Among these five schools there are 88 athletic programs, none of which have a black head coach. In a Women’s Basketball Coaches Association webinar hosted by ESPN’s LaChina Robinson on Aug. 20, Providence men’s basketball head coach Ed Cooley talked about his journey prior to his coaching days.

“I’ve had a lot of practice being one of very few minorities in situations. I went to college where I was one of maybe three or four in the college for a two-year period and I knew I was different,” Cooley said. “Coming out of the inner city I just wasn’t there yet. I still was very urban and I had my own biases, and I had my own insecurities.”

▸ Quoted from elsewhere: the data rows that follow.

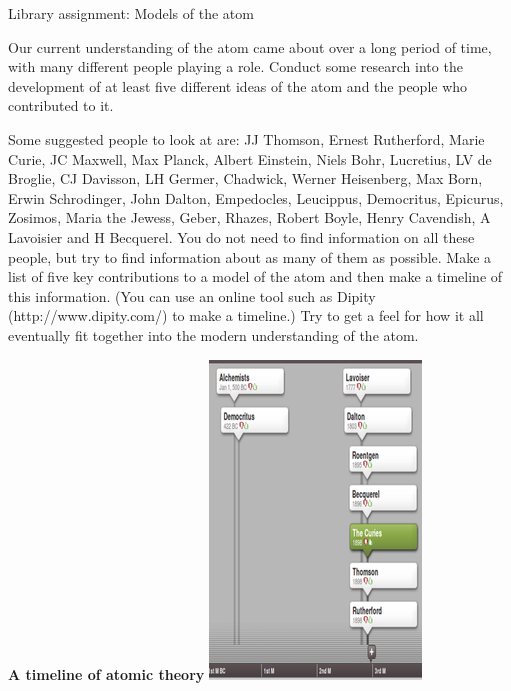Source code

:             \begin{project}{Library assignment: Models of the atom}
            \nopagebreak
            \label{m38756*eip-3}

Our current understanding of the atom came about over a long period of time, with many different people playing a role. Conduct some research into the development of at least five different ideas of the atom and the people who contributed to it.\\ \newline
\begin{minipage}{.6\textwidth}
Some suggested people to look at are: JJ Thomson, Ernest Rutherford, Marie Curie, JC Maxwell, Max Planck, Albert Einstein, Niels Bohr, Lucretius, LV de Broglie, CJ Davisson, LH Germer, Chadwick, Werner Heisenberg, Max Born, Erwin Schrodinger, John Dalton, Empedocles, Leucippus, Democritus, Epicurus, Zosimos, Maria the Jewess, Geber, Rhazes, Robert Boyle, Henry Cavendish, A Lavoisier and H Becquerel. You do not need to find information on all these people, but try to find information about as many of them as possible.
\label{m38756*id7342}Make a list of five key contributions to a model of the atom and then make a timeline of this information. (You can use an online tool such as Dipity (http://www.dipity.com/) to make a timeline.) Try to get a feel for how it all eventually fit together into the modern understanding of the atom. 
\end{minipage}
\begin{minipage}{.4\textwidth}
 \begin{center}
\textbf{A timeline of atomic theory}
  \includegraphics[height=1.2\textwidth]{photos/timeline_atom.png}
 \end{center}


\end{minipage}
\end{project}
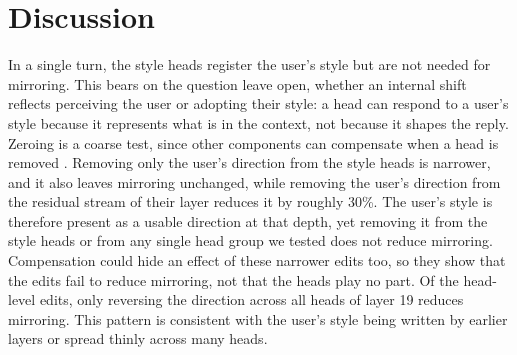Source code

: \section{Discussion}
\label{sec:discussion}

In a single turn, the style heads register the user's style but are not needed for mirroring. This bears on the question \citet{sprejer2026white} leave open, whether an internal shift reflects perceiving the user or adopting their style: a head can respond to a user's style because it represents what is in the context, not because it shapes the reply. Zeroing is a coarse test, since other components can compensate when a head is removed \citep{mcgrath2023hydra}. Removing only the user's direction from the style heads is narrower, and it also leaves mirroring unchanged, while removing the user's direction from the residual stream of their layer reduces it by roughly 30\%. The user's style is therefore present as a usable direction at that depth, yet removing it from the style heads or from any single head group we tested does not reduce mirroring. Compensation could hide an effect of these narrower edits too, so they show that the edits fail to reduce mirroring, not that the heads play no part. Of the head-level edits, only reversing the direction across all heads of layer 19 reduces mirroring. This pattern is consistent with the user's style being written by earlier layers or spread thinly across many heads.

After college, Cooley worked his way up to a head coaching position at Fairfield University, but it was difficult due to the color of his skin.

“I had a really good training ground with coach (Al) Skinner, as we were the first black coaching staff at Boston College, so I saw what coach did,” Cooley said. “I am someone who learned by looking, listening and not saying a word. I saw what he did and I said, ‘You know what, I can do that.'”

Cooley also shared a story about his time at Boston College that showed the type of prejudice coaches of color faced. Cooley and other coaches of color were walking around Chapel Hill and as they walked by residences, they could hear the sound of doors locking.

Despite not having a diverse head coaching staff, Marquette has been able to hire a wide range of assistant coaches that have brought a lot of new knowledge into their respective programs.

“The assistant coaches tend to come from all over and they come with a variety of tremendous experiences,” Scholl said. “We really have an opportunity where we make those hires to get people with some really exciting backgrounds who can provide not just a diversity of viewpoints to our student-athletes, but also to our head coaches.”

The hiring process starts with the pool of candidates. In order to have a diverse head coaching staff, the pool of candidates has to vary. There is more success in some searches as opposed to others, but Scholl has been comfortable with the personnel that they have hired so far.

Some of the candidate pools are harder to balance due to the level of diversity in the specific sport. For example, sports like lacrosse do not have nearly as many options as a sport like basketball. This is due to the fact that lacrosse has a much less diverse player pool than basketball. Often times former players become coaches, and therefore head coaching candidates often represent the demographics of their respective sport. It is important to have a process in place in order to try and create the ideal search pool.

As issues regarding racial justice and equality have become more prevalent throughout sports, the NCAA, and even the BIG EAST itself, Scholl said he will be looking to further diversify the head coaching staff in the future.

“We have to do better,” Scholl said. “If openings present themselves, which they inevitably do over time, we do need to work harder and be better. And yes, I would love to see, someday, a more diverse head coaching staff at Marquette.”